═════ Supplied data ═════
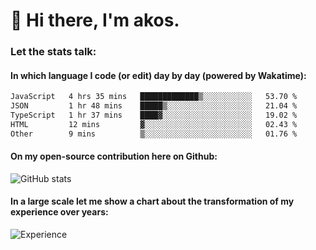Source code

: # 👋 Hi there, I'm akos. 


### Let the stats talk:


#### In which language I code (or edit) day by day (powered by Wakatime): 

<!--START_SECTION:waka-->

```txt
JavaScript   4 hrs 35 mins   █████████████▒░░░░░░░░░░░   53.70 %
JSON         1 hr 48 mins    █████▒░░░░░░░░░░░░░░░░░░░   21.04 %
TypeScript   1 hr 37 mins    ████▓░░░░░░░░░░░░░░░░░░░░   19.02 %
HTML         12 mins         ▓░░░░░░░░░░░░░░░░░░░░░░░░   02.43 %
Other        9 mins          ▒░░░░░░░░░░░░░░░░░░░░░░░░   01.76 %
```

<!--END_SECTION:waka-->

#### On my open-source contribution here on Github:
 
![GitHub stats](https://github-readme-stats.vercel.app/api?username=akosbalasko)

#### In a large scale let me show a chart about the transformation of my experience over years:   

![Experience](https://cr-skills-chart-widget.azurewebsites.net/api/api?username=akosbalasko)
═════
### What is required
Would you set down the listing exactly, omitting pictures?

### Task output
Source code

: # 👋 Hi there, I'm akos. 


### Let the stats talk:


#### In which language I code (or edit) day by day (powered by Wakatime): 

<!--START_SECTION:waka-->

```txt
JavaScript   4 hrs 35 mins   █████████████▒░░░░░░░░░░░   53.70 %
JSON         1 hr 48 mins    █████▒░░░░░░░░░░░░░░░░░░░   21.04 %
TypeScript   1 hr 37 mins    ████▓░░░░░░░░░░░░░░░░░░░░   19.02 %
HTML         12 mins         ▓░░░░░░░░░░░░░░░░░░░░░░░░   02.43 %
Other        9 mins          ▒░░░░░░░░░░░░░░░░░░░░░░░░   01.76 %
```

<!--END_SECTION:waka-->

#### On my open-source contribution here on Github:
 
![GitHub stats](https://github-readme-stats.vercel.app/api?username=akosbalasko)

#### In a large scale let me show a chart about the transformation of my experience over years:   

![Experience](https://cr-skills-chart-widget.azurewebsites.net/api/api?username=akosbalasko)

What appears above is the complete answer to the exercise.